Debate sobre segurança no trânsito

Embora a proposta tenha sido bem recebida por parte da população, especialistas em segurança viária expressam preocupação com a flexibilização. Eles argumentam que a formação em autoescolas garante um padrão mínimo de conhecimento sobre regras de trânsito e técnicas de direção defensiva, essenciais para reduzir acidentes. O governo, no entanto, destaca que a manutenção das provas teórica e prática assegura que apenas candidatos qualificados receberão a CNH.

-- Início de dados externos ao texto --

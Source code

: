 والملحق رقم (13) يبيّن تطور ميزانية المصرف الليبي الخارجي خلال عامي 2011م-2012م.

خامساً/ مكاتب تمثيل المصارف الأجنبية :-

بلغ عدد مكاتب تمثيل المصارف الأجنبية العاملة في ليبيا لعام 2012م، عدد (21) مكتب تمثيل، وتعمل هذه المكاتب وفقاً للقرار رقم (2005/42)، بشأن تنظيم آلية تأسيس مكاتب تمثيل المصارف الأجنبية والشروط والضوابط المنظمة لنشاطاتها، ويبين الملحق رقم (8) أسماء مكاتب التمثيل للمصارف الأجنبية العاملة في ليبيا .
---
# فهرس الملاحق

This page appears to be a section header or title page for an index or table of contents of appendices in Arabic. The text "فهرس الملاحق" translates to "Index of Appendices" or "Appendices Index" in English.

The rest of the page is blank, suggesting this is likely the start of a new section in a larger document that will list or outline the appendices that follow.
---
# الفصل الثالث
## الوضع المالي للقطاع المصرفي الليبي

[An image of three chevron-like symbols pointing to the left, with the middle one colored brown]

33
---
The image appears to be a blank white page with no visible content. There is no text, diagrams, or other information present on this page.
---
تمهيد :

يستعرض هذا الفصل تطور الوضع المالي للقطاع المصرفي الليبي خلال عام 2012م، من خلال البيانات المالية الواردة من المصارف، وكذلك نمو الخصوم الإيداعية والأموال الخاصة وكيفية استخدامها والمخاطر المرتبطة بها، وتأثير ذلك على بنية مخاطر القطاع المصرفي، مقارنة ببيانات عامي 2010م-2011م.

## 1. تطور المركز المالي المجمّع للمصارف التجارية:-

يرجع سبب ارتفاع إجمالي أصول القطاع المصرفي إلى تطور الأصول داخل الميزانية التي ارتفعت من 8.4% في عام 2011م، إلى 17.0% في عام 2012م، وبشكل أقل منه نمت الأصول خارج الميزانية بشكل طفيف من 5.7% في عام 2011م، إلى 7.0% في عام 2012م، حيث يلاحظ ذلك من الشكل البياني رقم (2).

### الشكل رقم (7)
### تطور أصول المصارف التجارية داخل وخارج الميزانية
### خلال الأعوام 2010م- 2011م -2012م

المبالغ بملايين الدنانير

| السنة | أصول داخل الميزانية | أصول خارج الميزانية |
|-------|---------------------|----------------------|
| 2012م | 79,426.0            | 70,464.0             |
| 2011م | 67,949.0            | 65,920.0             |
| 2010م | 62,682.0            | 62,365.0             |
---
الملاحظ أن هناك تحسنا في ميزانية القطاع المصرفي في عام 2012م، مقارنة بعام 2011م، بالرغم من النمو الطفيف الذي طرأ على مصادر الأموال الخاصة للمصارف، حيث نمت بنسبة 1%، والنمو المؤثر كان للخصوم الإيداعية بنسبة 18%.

O ministro Renan Filho também criticou o modelo atual, apontando que o alto custo incentiva a informalidade e até a criação de “máfias” em autoescolas, com práticas como reprovações intencionais para aumentar lucros. A desburocratização, segundo ele, pode eliminar esses problemas, garantindo um processo mais transparente e acessível.

Experiências internacionais como referência

Países como Reino Unido e Estados Unidos, onde a formação em autoescolas não é obrigatória, servem de inspiração para a proposta brasileira. Nesses locais, os candidatos podem aprender com instrutores particulares, familiares ou de forma autônoma, desde que sejam aprovados em exames rigorosos. O governo brasileiro acredita que a adoção de um modelo semelhante pode trazer benefícios econômicos e sociais, sem comprometer a segurança no trânsito.

A medida também reflete a necessidade de modernizar o sistema de habilitação no Brasil, que é um dos poucos países a exigir carga horária mínima em autoescolas. Com a digitalização de materiais de estudo e a possibilidade de treinos em locais controlados, o processo pode se tornar mais eficiente e inclusivo.

  • Modelos internacionais: Reino Unido e EUA com formação flexível.
  • Digitalização: Materiais de estudo disponíveis online.
  • Exames rigorosos: Padrão para aprovação mantido em alto nível.
  • Modernização: Alinhamento com práticas globais de habilitação.